The game itself is based on the work of filmmaker Akira Kurosawa, and allows players to control a samurai named Jin Sakai on a quest to protect Tsushima Island during the first Mongol invasion of Japan.
After news of the film adaptation was announced earlier this year, the director spoke to Collider about his plans for the movie and about how Kurosawa's work has impacted his life.
Discussing why he wanted to take on the project, which he's 'super excited about', Stahelski said: "Honestly, it's probably the same things that would scare the sh*t out of most people. It's a fantasy period piece. It's done with reverence to Akira Kurosawa, who's probably in the top five biggest influences of my life as far as film goes. It's a chance to push technology and people in a story that's timeless.
"It's your typical mythological story of good versus evil, finding a man, watching him change the world or the world changes him. It's all the Joseph Campbell stuff that you'd love in a story. You put that in with, obviously, so I'm told I have a bit of a Samurai fetish, which is probably true from Manga and anime and stuff."
The director expressed his hopes that if the creators do it 'right', the film would be 'visually stunning'. He noted it offers opportunity for 'great action' and 'great looks', and said they would try to do it 'all in character'.

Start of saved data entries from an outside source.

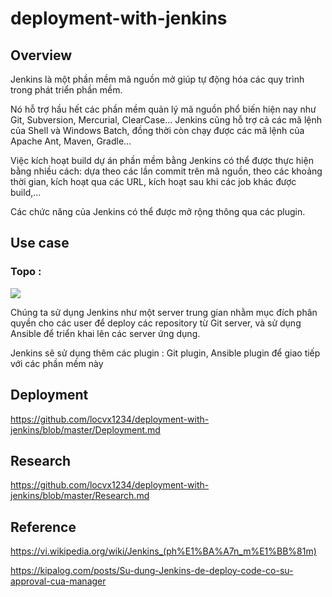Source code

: # deployment-with-jenkins

## Overview

Jenkins là một phần mềm mã nguồn mở giúp tự động hóa các quy trình trong phát triển phần mềm.

Nó hỗ trợ hầu hết các phần mềm quản lý mã nguồn phổ biến hiện nay như Git, Subversion, Mercurial, ClearCase... Jenkins cũng hỗ trợ cả các mã lệnh của Shell và Windows Batch, đồng thời còn chạy được các mã lệnh của Apache Ant, Maven, Gradle... 

Việc kích hoạt build dự án phần mềm bằng Jenkins có thể được thực hiện bằng nhiều cách: dựa theo các lần commit trên mã nguồn, theo các khoảng thời gian, kích hoạt qua các URL, kích hoạt sau khi các job khác được build,...

Các chức năng của Jenkins có thể được mở rộng thông qua các plugin.

## Use case

### Topo :

<img src="https://github.com/locvx1234/deployment-with-jenkins/blob/master/images/topo.png">

Chúng ta sử dụng Jenkins như một server trung gian nhằm mục đích phân quyền cho các user để deploy các repository từ Git server, và sử dụng Ansible để triển khai lên các server ứng dụng.

Jenkins sẽ sử dụng thêm các plugin : Git plugin, Ansible plugin để giao tiếp với các phần mềm này 

## Deployment

https://github.com/locvx1234/deployment-with-jenkins/blob/master/Deployment.md

## Research

https://github.com/locvx1234/deployment-with-jenkins/blob/master/Research.md

## Reference

https://vi.wikipedia.org/wiki/Jenkins_(ph%E1%BA%A7n_m%E1%BB%81m)

https://kipalog.com/posts/Su-dung-Jenkins-de-deploy-code-co-su-approval-cua-manager
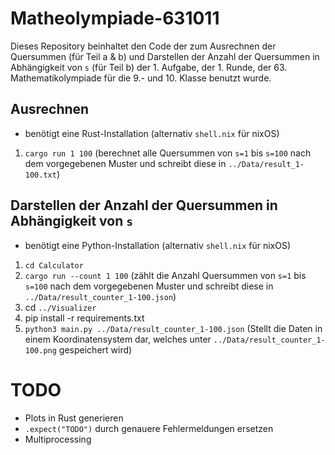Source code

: # Matheolympiade-631011

Dieses Repository beinhaltet den Code der zum Ausrechnen der Quersummen (für Teil a & b) und Darstellen der Anzahl der Quersummen in Abhängigkeit von `s` (für Teil b) der 1. Aufgabe, der 1. Runde, der 63. Mathematikolympiade für die 9.- und 10. Klasse benutzt wurde.

## Ausrechnen

- benötigt eine Rust-Installation (alternativ `shell.nix` für nixOS)

 1. `cargo run 1 100` (berechnet alle Quersummen von `s=1` bis `s=100` nach dem vorgegebenen Muster und schreibt diese in `../Data/result_1-100.txt`)

## Darstellen der Anzahl der Quersummen in Abhängigkeit von `s`

- benötigt eine Python-Installation (alternativ `shell.nix` für nixOS)

1. `cd Calculator`
2. `cargo run --count 1 100` (zählt die Anzahl Quersummen von `s=1` bis `s=100` nach dem vorgegebenen Muster und schreibt diese in `../Data/result_counter_1-100.json`)
3. cd `../Visualizer`
4. pip install -r requirements.txt
5. `python3 main.py ../Data/result_counter_1-100.json` (Stellt die Daten in einem Koordinatensystem dar, welches unter `../Data/result_counter_1-100.png` gespeichert wird)

# TODO
- Plots in Rust generieren
- `.expect("TODO")` durch genauere Fehlermeldungen ersetzen
- Multiprocessing
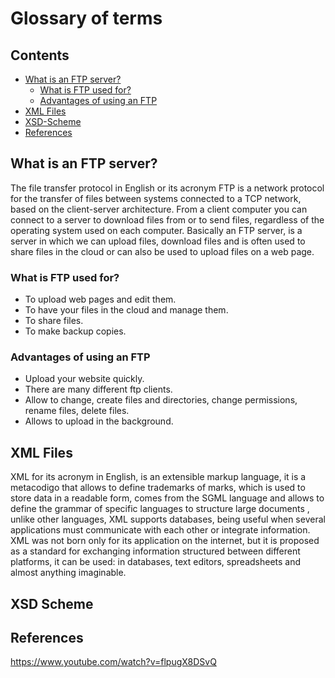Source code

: # Glossary of terms

## Contents

- [What is an FTP server?](#What-is-an-FTP-server)
	- [What is FTP used for?](#What-is-FTP-used-for)
	- [Advantages of using an FTP](#Advantages-of-using-an-FTP)
- [XML Files](#XML-Files)
- [XSD-Scheme](#XSD-Scheme)
- [References](#References)

## What is an FTP server?

The file transfer protocol in English or its acronym FTP is a network protocol for the transfer of files between systems connected to a TCP network, based on the client-server architecture. From a client computer you can connect to a server to download files from or to send files, regardless of the operating system used on each computer. Basically an FTP server, is a server in which we can upload files, download files and is often used to share files in the cloud or can also be used to upload files on a web page.

### What is FTP used for?

- To upload web pages and edit them.
- To have your files in the cloud and manage them.
- To share files.
- To make backup copies.

### Advantages of using an FTP

- Upload your website quickly.
- There are many different ftp clients.
- Allow to change, create files and directories, change permissions, rename files, delete files.
- Allows to upload in the background.

## XML Files

XML for its acronym in English, is an extensible markup language, it is a metacodigo that allows to define trademarks of marks, which is used to store data in a readable form, comes from the SGML language and allows to define the grammar of specific languages to structure large documents , unlike other languages, XML supports databases, being useful when several applications must communicate with each other or integrate information. XML was not born only for its application on the internet, but it is proposed as a standard for exchanging information structured between different platforms, it can be used: in databases, text editors, spreadsheets and almost anything imaginable.



## XSD Scheme

## References

https://www.youtube.com/watch?v=flpugX8DSvQ

<!--stackedit_data:
eyJoaXN0b3J5IjpbMTg2MzcxNzYzMSwtMTM3ODY0NzQ1OCwtMT
QzNTA1MzYyNiwxOTYyMzUwODA3XX0=
-->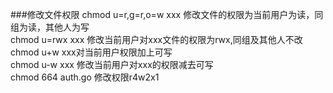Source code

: ###修改文件权限
chmod u=r,g=r,o=w xxx 修改文件的权限为当前用户为读，同组为读，其他人为写  
chmod u=rwx xxx 修改当前用户对xxx文件的权限为rwx,同组及其他人不改  
chmod u+w xxx对当前用户权限加上可写  
chmod u-w xxx 修改当前用户对xxx的权限减去可写  
chmod 664 auth.go 修改权限r4w2x1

He continued: "Meaning, it's a Japanese thing about the Mongols invading Tsushima island. A complete Japanese cast, in Japanese. Sony is so on board with backing us on that. I've been going to Japan since I was 16. I have a love of the country, love of the people, love of the language. To try to direct not only in my language, but someone else's and culturally shift my mindset to bring apart that in a cool way that still entices a Western audience."
Though having to read subtitles might put some people off watching the film, Stahelski believes there is a 'way to direct actors' that will allow the audience to understand them without having to speak the same language.
"There's a way to do it. Where a look can mean a look which can mean a look, which mean there are a lot of ways to do it," he said.
The director said he's 'banking' on people showing up to theatres, believing that if he 'nail
' the other aspects of the film he can inspire audiences enough to 'get in the car and go to the theatre'.
Sony has yet to reveal many specific details about the movie adaptation, but it's clear Stahelski has big plans.